_The task_
Below are the records; copy each line in which "만들어준다" can be found.

◆ ◆ ◆

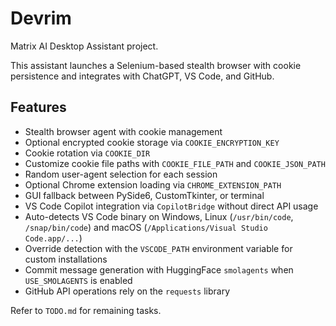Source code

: # Devrim

Matrix AI Desktop Assistant project.

This assistant launches a Selenium-based stealth browser with cookie
persistence and integrates with ChatGPT, VS Code, and GitHub.

## Features
- Stealth browser agent with cookie management
- Optional encrypted cookie storage via `COOKIE_ENCRYPTION_KEY`
- Cookie rotation via `COOKIE_DIR`
- Customize cookie file paths with `COOKIE_FILE_PATH` and `COOKIE_JSON_PATH`
- Random user-agent selection for each session
- Optional Chrome extension loading via `CHROME_EXTENSION_PATH`
- GUI fallback between PySide6, CustomTkinter, or terminal
- VS Code Copilot integration via `CopilotBridge` without direct API usage
- Auto-detects VS Code binary on Windows, Linux (`/usr/bin/code`, `/snap/bin/code`) and macOS (`/Applications/Visual Studio Code.app/...`)
- Override detection with the `VSCODE_PATH` environment variable for custom installations
- Commit message generation with HuggingFace `smolagents` when `USE_SMOLAGENTS` is enabled
- GitHub API operations rely on the `requests` library

Refer to `TODO.md` for remaining tasks.
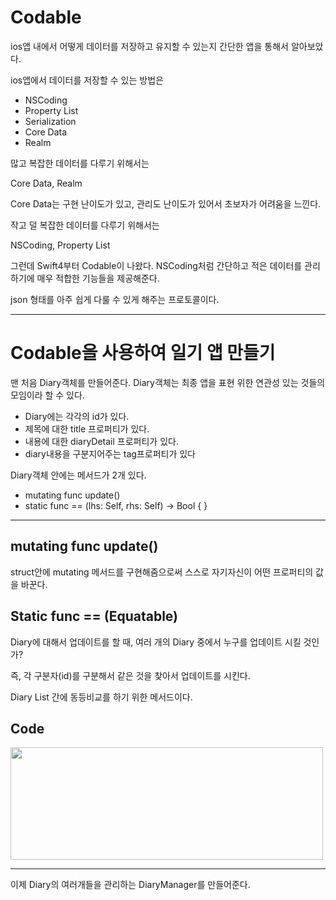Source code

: # Codable
ios앱 내에서 어떻게 데이터를 저장하고 유지할 수 있는지 간단한 앱을 통해서 알아보았다. 

ios앱에서 데이터를 저장할 수 있는 방법은

- NSCoding
- Property List
- Serialization
- Core Data
- Realm

많고 복잡한 데이터를 다루기 위해서는

Core Data, Realm

Core Data는 구현 난이도가 있고, 관리도 난이도가 있어서 초보자가 어려움을 느낀다.

작고 덜 복잡한 데이터를 다루기 위해서는

NSCoding, Property List

그런데 Swift4부터 Codable이 나왔다.
NSCoding처럼 간단하고 적은 데이터를 관리하기에 매우 적합한 기능들을 제공해준다.

json 형태를 아주 쉽게 다룰 수 있게 해주는 프로토콜이다.

-------------------
# Codable을 사용하여 일기 앱 만들기

맨 처음 Diary객체를 만들어준다.
Diary객체는 최종 앱을 표현 위한 연관성 있는 것들의 모임이라 할 수 있다.

- Diary에는 각각의 id가 있다.
- 제목에 대한 title 프로퍼티가 있다.
- 내용에 대한 diaryDetail 프로퍼티가 있다.
- diary내용을 구분지어주는 tag프로퍼티가 있다

Diary객체 안에는 메서드가 2개 있다.

- mutating func update()
- static func == (lhs: Self, rhs: Self) -> Bool { }
---------
## mutating func update()
struct안에 mutating 메서드를 구현해줌으로써 스스로 자기자신이 어떤 프로퍼티의 값을 바꾼다.

## Static func == (Equatable)
Diary에 대해서 업데이트를 할 때,
여러 개의 Diary 중에서 누구를 업데이트 시킬 것인가? 

즉, 각 구분자(id)를 구분해서 같은 것을 찾아서 업데이트를 시킨다.

Diary List 간에 동등비교를 하기 위한 메서드이다.

## Code
<img src="https://user-images.githubusercontent.com/88191880/165706417-b993cfa8-6893-4ac7-a10e-67a2a93658f2.png" width="500" height="180"/> 

--------

이제 Diary의 여러개들을 관리하는 DiaryManager를 만들어준다.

◆ ◆ ◆

_Answer space_
맨 처음 Diary객체를 만들어준다.
이제 Diary의 여러개들을 관리하는 DiaryManager를 만들어준다.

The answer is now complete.